==== RECORDS PROVIDED

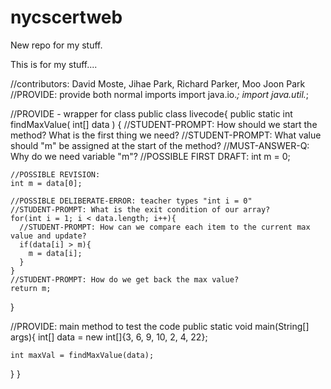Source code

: # nycscertweb
New repo for my stuff.

This is for my stuff....


//contributors: David Moste, Jihae Park, Richard Parker, Moo Joon Park
//PROVIDE: provide both normal imports
import java.io.*;
import java.util.*;

//PROVIDE - wrapper for class
public class livecode{
  public static int findMaxValue( int[] data ) {
    //STUDENT-PROMPT: How should we start the method? What is the first thing we need?
    //STUDENT-PROMPT: What value should "m" be assigned at the start of the method?
    //MUST-ANSWER-Q: Why do we need variable "m"?
    //POSSIBLE FIRST DRAFT:
    int m = 0;

    //POSSIBLE REVISION:
    int m = data[0];

    //POSSIBLE DELIBERATE-ERROR: teacher types "int i = 0"
    //STUDENT-PROMPT: What is the exit condition of our array?
    for(int i = 1; i < data.length; i++){
      //STUDENT-PROMPT: How can we compare each item to the current max value and update?
      if(data[i] > m){
        m = data[i];
      }
    }
    //STUDENT-PROMPT: How do we get back the max value?
    return m;
  }

  //PROVIDE: main method to test the code
  public static void main(String[] args){
    int[] data = new int[]{3, 6, 9, 10, 2, 4, 22};

    int maxVal = findMaxValue(data);
  }
}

========

§ **WHAT THIS TASK INVOLVES**: Could you copy each line of the material that holds "POSSIBLE"?

§ **SOLVED EXERCISE**:
    //POSSIBLE FIRST DRAFT:
    //POSSIBLE REVISION:
    //POSSIBLE DELIBERATE-ERROR: teacher types "int i = 0"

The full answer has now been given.